Having killed Bertha, Brontë closes her novel by domesticating Jane.  In resisting that ending because she doesn’t like it, and substituting one of her own that celebrates female empowerment, Teale arguably does exactly what Brontë did: she creates a customized version of hagiography requiring a woman to become a saint. 

Might the ending of this adaptation have been better and more effective if we’d been permitted to wrestle with all Jane loses at novel’s end, rather than what she ostensibly gains in marrying Rochester?  Why not allow an audience to read Bertha’s death for the tragedy that it is, rather than creating a fairy tale in which Bertha is permitted to rise from the dead? 

Instead, Teale joins Brontë in putting Jane on a pedestal; her version canonizes Jane as a feminist saint, much as Brontë resurrected the Victorian angel in the house.  Neither the novel nor the adaptation accepts Jane – or Bertha – for who they really are.  The result, in both novel and adaptation, is a disappointing and slightly preachy ending to what is often a thrillingly radical story.

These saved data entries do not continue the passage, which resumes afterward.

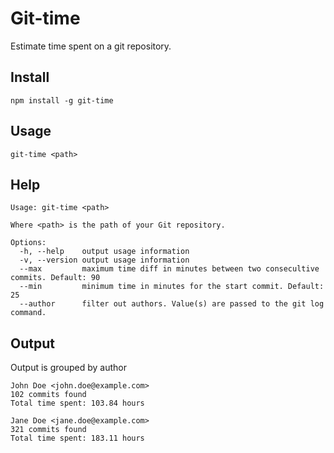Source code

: # Git-time
Estimate time spent on a git repository.

## Install
    npm install -g git-time

## Usage
    git-time <path>

## Help
    Usage: git-time <path>

    Where <path> is the path of your Git repository.
    
    Options:
      -h, --help	output usage information
      -v, --version	output usage information
      --max	    	maximum time diff in minutes between two consecultive commits. Default: 90
      --min	    	minimum time in minutes for the start commit. Default: 25
      --author      filter out authors. Value(s) are passed to the git log command.
      
      
## Output

Output is grouped by author
```
John Doe <john.doe@example.com>
102 commits found
Total time spent: 103.84 hours

Jane Doe <jane.doe@example.com>
321 commits found
Total time spent: 183.11 hours
```
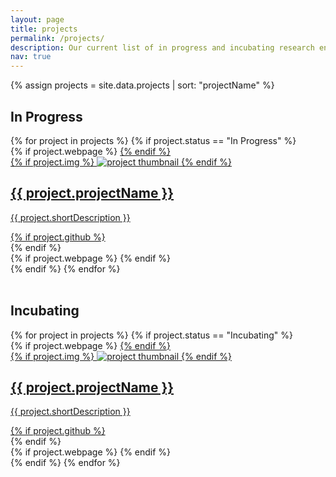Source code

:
 ```yaml
---
layout: page
title: projects
permalink: /projects/
description: Our current list of in progress and incubating research endeavours
nav: true
---
```


{% assign projects = site.data.projects | sort: "projectName" %}

## In Progress

<div class="projects grid">
  {% for project in projects %}
  {% if project.status == "In Progress" %}
  <div class="grid-item">
    {% if project.webpage %}
    <a href="{{ project.webpage | relative_url }}">
    {% endif %}
      <div class="card hoverable">
        {% if project.img %}
        <img src="{{ project.img | relative_url }}" alt="project thumbnail">
        {% endif %}
        <div class="card-body">
          <h2 class="card-title">{{ project.projectName }}</h2>
          <p class="card-text">{{ project.shortDescription }}</p>
          <div class="row ml-1 mr-1 p-0">
            {% if project.github %}
            <div class="github-icon">
              <div class="icon" data-toggle="tooltip" title="Code Repository">
                <a href="{{ project.github }}" target="_blank"><i class="fab fa-github gh-icon"></i></a>
              </div>
            </div>
            {% endif %}
          </div>
        </div>
      </div>
    {% if project.webpage %}
    </a>
    {% endif %}
  </div>
{% endif %}
{% endfor %}

</div>
<br>

## Incubating

<div class="projects grid">
  {% for project in projects %}
  {% if project.status == "Incubating" %}
  <div class="grid-item">
    {% if project.webpage %}
    <a href="{{ project.webpage | relative_url }}">
    {% endif %}
      <div class="card hoverable">
        {% if project.img %}
        <img src="{{ project.img | relative_url }}" alt="project thumbnail">
        {% endif %}
        <div class="card-body">
          <h2 class="card-title">{{ project.projectName }}</h2>
          <p class="card-text">{{ project.shortDescription }}</p>
          <div class="row ml-1 mr-1 p-0">
            {% if project.github %}
            <div class="github-icon">
              <div class="icon" data-toggle="tooltip" title="Code Repository">
                <a href="{{ project.github }}" target="_blank"><i class="fab fa-github gh-icon"></i></a>
              </div>
            </div>
            {% endif %}
          </div>
        </div>
      </div>
    {% if project.webpage %}
    </a>
    {% endif %}
  </div>
{% endif %}
{% endfor %}

</div>
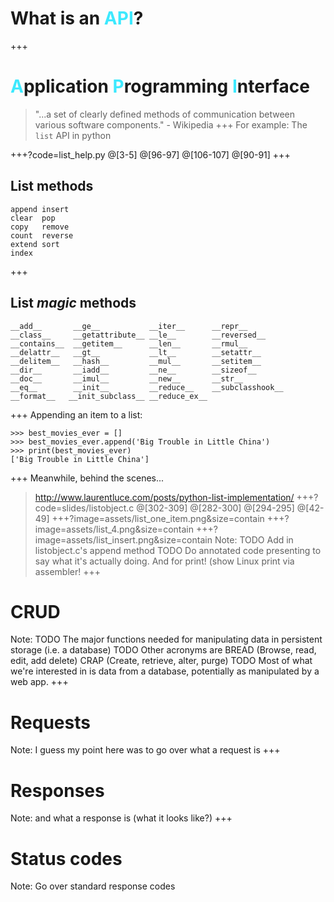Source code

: # What is an <span style='color: #3DE9FE'>API</span>?

+++
# <span style='color: #3DE9FE'>A</span>pplication <span style='color: #3DE9FE'>P</span>rogramming <span style='color: #3DE9FE'>I</span>nterface

> "...a set of clearly defined methods of communication between various software components." - Wikipedia
+++
For example:
The `list` API in python

+++?code=list_help.py
@[3-5]
@[96-97]
@[106-107]
@[90-91]
+++
## List methods
```shell
append insert
clear  pop
copy   remove
count  reverse
extend sort
index
```

+++
## List *magic* methods
```shell
__add__       __ge__           __iter__      __repr__
__class__     __getattribute__ __le__        __reversed__
__contains__  __getitem__      __len__       __rmul__
__delattr__   __gt__           __lt__        __setattr__
__delitem__   __hash__         __mul__       __setitem__
__dir__       __iadd__         __ne__        __sizeof__
__doc__       __imul__         __new__       __str__
__eq__        __init__         __reduce__    __subclasshook__
__format__   __init_subclass__ __reduce_ex__
```

+++
Appending an item to a list:
```shell
>>> best_movies_ever = []
>>> best_movies_ever.append('Big Trouble in Little China')
>>> print(best_movies_ever)
['Big Trouble in Little China']
```
+++
Meanwhile, behind the scenes...

> http://www.laurentluce.com/posts/python-list-implementation/
+++?code=slides/listobject.c
@[302-309]
@[282-300]
@[294-295]
@[42-49]
+++?image=assets/list_one_item.png&size=contain
+++?image=assets/list_4.png&size=contain
+++?image=assets/list_insert.png&size=contain
Note:
TODO Add in listobject.c's append method
TODO Do annotated code presenting to say what it's actually doing.
And for print! (show Linux print via assembler!
+++

# CRUD
Note:
TODO The major functions needed for manipulating data in persistent storage (i.e. a database)
TODO Other acronyms are BREAD (Browse, read, edit, add delete) CRAP (Create, retrieve, alter, purge)
TODO Most of what we're interested in is data from a database, potentially as manipulated by a web app.
+++
# Requests
Note:
I guess my point here was to go over what a request is
+++
# Responses
Note:
and what a response is (what it looks like?)
+++
# Status codes
Note:
Go over standard response codes
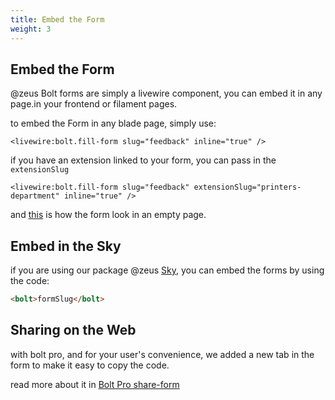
 ```yaml
---
title: Embed the Form
weight: 3
---
```


## Embed the Form

@zeus Bolt forms are simply a livewire component, you can embed it in any page.in your frontend or filament pages.

to embed the Form in any blade page, simply use:

```blade
<livewire:bolt.fill-form slug="feedback" inline="true" />
```

if you have an extension linked to your form, you can pass in the `extensionSlug`

```blade
<livewire:bolt.fill-form slug="feedback" extensionSlug="printers-department" inline="true" />
```

and [this](https://demo.larazeus.com/embed) is how the form look in an empty page.

## Embed in the Sky

if you are using our package @zeus [Sky](https://larazeus.com/sky), you can embed the forms by using the code:
```html
<bolt>formSlug</bolt>
```

## Sharing on the Web
with bolt pro, and for your user's convenience, we added a new tab in the form to make it easy to copy the code.

read more about it in [Bolt Pro share-form](../bolt-pro/share-form)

Illuminating the Story: Another advantage to Stone’s wonderful set is how well its neutral tones take light; designer Brian J. Lilienthal makes the most of the resulting opportunity.  Who needs naturalistic scenery when lighting can deliver the chilly blues of a wintry landscape and a desolate soul; the greens of a Caribbean paradise and new love; or the fiery orange and red of a raging inferno and a blazing passion?  True to the expressionist aesthetic of this production, Sanchez and her design team trust the audience to use its imagination in seeing the external worlds and internal landscapes they’ve conjured.  Lilienthal’s lighting design illuminates what we see.

Sounding the Story: Traditional spirituals and country dances.  Early Romanticism and jagged Modernism.  Composer and sound designer Jane Shaw gives us all this and more (including a touch of the Caribbean, to honor Bertha), delivered by a cast with some exceptionally good voices.  It’s supplemented by the previously mentioned use of the set as a percussive instrument, designed by Stone so that the most modest of taps sounds loudly and dramatically.  

Shaw’s supremely intelligent music and sound design is a huge, very moving plus to this production.  Like Healy’s costuming, it marks a transitional moment within England, between a largely rural and often evangelical past and a more romantic and individualized future – true to a Jane caught between duty and desire; tradition and freedom; classical proportion and romantic inclination; and communitarian impulses and individualized expression.